You probably noticed that I'm the one who invited DGG over. I did not know how to vote in the AfD personally. DGG has extensive Wikipedia experience and is not a "deletionist" (see mt:Deletionism), but would also not vote keep it if the notability of the subject was not enough for the article to remain. By inviting him to vote, in my mind he's replacing my own vote while I'm meanwhile learning and reading his argument. About the article itself, if the consensus of the debate is to keep it, it really will need to be improved to the standards of an encyclopedia. I'm glad that he also began to do this.

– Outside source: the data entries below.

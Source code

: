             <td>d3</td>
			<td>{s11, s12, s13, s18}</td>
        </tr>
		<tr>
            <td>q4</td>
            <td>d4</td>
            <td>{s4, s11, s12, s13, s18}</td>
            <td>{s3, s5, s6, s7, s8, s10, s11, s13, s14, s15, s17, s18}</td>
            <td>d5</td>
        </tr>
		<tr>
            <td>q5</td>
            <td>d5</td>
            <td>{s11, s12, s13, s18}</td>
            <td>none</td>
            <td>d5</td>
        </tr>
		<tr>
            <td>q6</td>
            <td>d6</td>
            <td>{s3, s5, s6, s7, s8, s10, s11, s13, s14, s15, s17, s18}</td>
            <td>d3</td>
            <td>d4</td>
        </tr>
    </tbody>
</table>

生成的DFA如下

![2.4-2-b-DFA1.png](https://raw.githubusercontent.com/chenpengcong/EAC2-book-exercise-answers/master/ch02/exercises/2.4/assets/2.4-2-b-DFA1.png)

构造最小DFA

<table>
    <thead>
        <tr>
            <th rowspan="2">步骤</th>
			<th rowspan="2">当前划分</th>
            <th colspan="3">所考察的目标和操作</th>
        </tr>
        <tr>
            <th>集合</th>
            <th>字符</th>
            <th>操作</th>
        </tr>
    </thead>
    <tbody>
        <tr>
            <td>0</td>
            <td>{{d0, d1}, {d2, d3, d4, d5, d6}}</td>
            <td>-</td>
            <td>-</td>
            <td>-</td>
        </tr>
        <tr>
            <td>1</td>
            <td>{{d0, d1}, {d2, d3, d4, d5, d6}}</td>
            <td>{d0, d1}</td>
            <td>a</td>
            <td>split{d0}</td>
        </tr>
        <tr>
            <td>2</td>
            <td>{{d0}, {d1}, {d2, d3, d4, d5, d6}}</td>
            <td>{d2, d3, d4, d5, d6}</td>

Sometimes, even if the article's subject is notable, if the article is completely promotional or incomprehensible to a general public, a delete consensus can be possible (which does not prevent the article from being rewritten from scratch later on). Thanks DGG, for helping out. —PaleoNeonate - 18:32, 11 July 2017 (UTC)[reply]
Thank you PaleoNeonate for your note and the professionalism with which you followed the discussions etc. As you also can see, I updated my own Userpage introduction to reflect in good faith what you clarified. I also join you in thanking DGG for helping out too, and for his reply to my note on his talk-page.